**Task prompt:** In the data below, one line contains "tags : [entry]" and a later one contains "LostAnimals is a". Print both, with every line between them, exactly and alone.
(Provided records begins)
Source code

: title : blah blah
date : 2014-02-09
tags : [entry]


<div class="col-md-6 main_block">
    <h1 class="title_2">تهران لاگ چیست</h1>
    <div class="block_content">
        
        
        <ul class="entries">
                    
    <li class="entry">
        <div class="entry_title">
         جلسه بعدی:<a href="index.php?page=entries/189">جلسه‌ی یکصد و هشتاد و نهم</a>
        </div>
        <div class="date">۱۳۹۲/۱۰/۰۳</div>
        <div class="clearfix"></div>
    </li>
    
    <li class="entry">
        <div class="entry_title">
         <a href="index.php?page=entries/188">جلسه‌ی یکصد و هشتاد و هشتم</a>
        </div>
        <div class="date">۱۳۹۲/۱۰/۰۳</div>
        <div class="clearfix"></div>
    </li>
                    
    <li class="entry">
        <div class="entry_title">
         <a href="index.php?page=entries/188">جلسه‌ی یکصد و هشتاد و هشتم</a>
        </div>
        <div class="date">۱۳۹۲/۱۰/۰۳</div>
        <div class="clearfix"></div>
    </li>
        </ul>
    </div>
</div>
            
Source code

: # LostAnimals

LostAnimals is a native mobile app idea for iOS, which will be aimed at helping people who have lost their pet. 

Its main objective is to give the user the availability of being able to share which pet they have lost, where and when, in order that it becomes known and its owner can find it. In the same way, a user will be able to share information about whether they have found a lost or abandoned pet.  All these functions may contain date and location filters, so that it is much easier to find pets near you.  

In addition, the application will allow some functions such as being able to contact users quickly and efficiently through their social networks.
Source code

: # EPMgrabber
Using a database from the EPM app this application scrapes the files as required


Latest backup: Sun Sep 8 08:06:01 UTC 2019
(Provided records ends)
**Response to the task:**
tags : [entry]


<div class="col-md-6 main_block">
    <h1 class="title_2">تهران لاگ چیست</h1>
    <div class="block_content">
        
        
        <ul class="entries">
                    
    <li class="entry">
        <div class="entry_title">
         جلسه بعدی:<a href="index.php?page=entries/189">جلسه‌ی یکصد و هشتاد و نهم</a>
        </div>
        <div class="date">۱۳۹۲/۱۰/۰۳</div>
        <div class="clearfix"></div>
    </li>
    
    <li class="entry">
        <div class="entry_title">
         <a href="index.php?page=entries/188">جلسه‌ی یکصد و هشتاد و هشتم</a>
        </div>
        <div class="date">۱۳۹۲/۱۰/۰۳</div>
        <div class="clearfix"></div>
    </li>
                    
    <li class="entry">
        <div class="entry_title">
         <a href="index.php?page=entries/188">جلسه‌ی یکصد و هشتاد و هشتم</a>
        </div>
        <div class="date">۱۳۹۲/۱۰/۰۳</div>
        <div class="clearfix"></div>
    </li>
        </ul>
    </div>
</div>
            
Source code

: # LostAnimals

LostAnimals is a native mobile app idea for iOS, which will be aimed at helping people who have lost their pet. 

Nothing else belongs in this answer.